First, let’s put yesterday’s negative price action for TSLA–down by 7%+–in context. Prior to yesterday, the stock had risen by 75%+ since the opening bell in January. So a down day–or even a down few weeks–shouldn’t come as a shock.
What happened yesterday:
–TSLA reported 2Q17 results. Profits were hurt by another production foulup–a shortage of batteries this time–that prevented the company from churning out cars at a higher rate. The good news is that the problem was solved intra-quarter and shouldn’t affect results for the second half
–TSLA also said it intends to be churning out 20,000 Model 3s a month by the end of the year and 500,000 in total during 2018
–two negative analyst reports were released, arguing that TSLA is substantially overvalued. Reasons: plateauing demand for older models, increasing competition from other auto companies and TSLA’s less-than-perfect production experience. Goldman Sachs says it now thinks the stock is worth $180 a share (down from $190 previously)

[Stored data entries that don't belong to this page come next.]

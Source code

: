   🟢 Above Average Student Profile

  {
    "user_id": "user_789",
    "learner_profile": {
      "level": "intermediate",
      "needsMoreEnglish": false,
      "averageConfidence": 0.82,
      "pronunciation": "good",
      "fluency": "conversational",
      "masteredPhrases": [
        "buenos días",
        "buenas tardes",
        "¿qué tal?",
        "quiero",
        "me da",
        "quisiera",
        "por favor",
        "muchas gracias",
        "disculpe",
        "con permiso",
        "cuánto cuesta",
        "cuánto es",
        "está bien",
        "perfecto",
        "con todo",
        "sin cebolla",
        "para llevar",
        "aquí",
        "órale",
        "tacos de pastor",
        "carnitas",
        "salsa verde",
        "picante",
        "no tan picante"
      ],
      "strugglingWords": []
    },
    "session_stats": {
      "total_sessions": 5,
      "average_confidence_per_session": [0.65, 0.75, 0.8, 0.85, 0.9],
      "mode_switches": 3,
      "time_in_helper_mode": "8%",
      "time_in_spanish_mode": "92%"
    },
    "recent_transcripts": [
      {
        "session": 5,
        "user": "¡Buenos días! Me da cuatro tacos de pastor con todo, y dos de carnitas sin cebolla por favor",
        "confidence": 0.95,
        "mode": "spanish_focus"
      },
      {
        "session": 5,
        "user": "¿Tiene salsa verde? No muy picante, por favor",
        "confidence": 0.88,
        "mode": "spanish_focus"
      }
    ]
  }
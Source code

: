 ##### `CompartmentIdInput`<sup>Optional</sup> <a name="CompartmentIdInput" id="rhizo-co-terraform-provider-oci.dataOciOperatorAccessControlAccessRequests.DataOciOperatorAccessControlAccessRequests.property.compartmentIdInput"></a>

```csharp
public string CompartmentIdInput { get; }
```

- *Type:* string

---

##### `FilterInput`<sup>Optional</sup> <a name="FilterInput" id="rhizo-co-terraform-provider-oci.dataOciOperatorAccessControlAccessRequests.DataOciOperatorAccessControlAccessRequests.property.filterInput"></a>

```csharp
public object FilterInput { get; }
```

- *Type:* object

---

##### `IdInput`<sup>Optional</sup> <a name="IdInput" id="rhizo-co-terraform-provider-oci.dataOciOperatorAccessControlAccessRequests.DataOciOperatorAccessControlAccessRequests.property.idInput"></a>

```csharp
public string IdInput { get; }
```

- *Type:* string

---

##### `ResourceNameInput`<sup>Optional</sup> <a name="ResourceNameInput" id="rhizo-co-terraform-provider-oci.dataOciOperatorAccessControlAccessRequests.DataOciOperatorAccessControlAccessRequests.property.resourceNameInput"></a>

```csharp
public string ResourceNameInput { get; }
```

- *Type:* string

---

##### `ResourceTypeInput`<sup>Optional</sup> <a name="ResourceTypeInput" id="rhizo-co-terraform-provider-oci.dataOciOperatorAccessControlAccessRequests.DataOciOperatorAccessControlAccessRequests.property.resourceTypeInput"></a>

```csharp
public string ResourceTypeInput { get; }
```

–Volvo announced it intends to become a exclusively a hybrid/electric car company in 2019; Baidu announced it will give its autonomous-driving car technology away for free in return for usage data. Takers include a bunch of other Chinese carmakers + Ford and Daimler
–I sold my last shares of TSLA at $260, based on the idea that this is the highest price I can reasonably conceive of TSLA trading at during 2018, assuming the company does indeed make and sell 500,000 cars. I guess that’s my bottom line
–the negative reports are good news in the limited sense that they imply the authors’ firms see no possibility of future investment banking business from TSLA. Maybe their negative analyst stance in the past has already ruled them out. But emphatically underlining the fact suggests to me they think TSLA needs no further funding to carry out its production plans
–the possible turn to significant profits being earned in 2018 is a mixed blessing. On the one hand, say, $5 a share in earnings for the company, with the promise of more to come in 2019 is better than the current situation. On the other, the emergence of earnings–and of a more easily predictable future–means an end to the “dream” of unparalleled riches that many early-stage-company investors routinely harbor with any of their stocks. For a certain percentage of “dream” stocks, the minute the earnings begin to arrive marks the peak in the stock price. A minerals exploration company that owns a single orebody peaking the day the mine opens is the stock example. Euro Disneyland is another.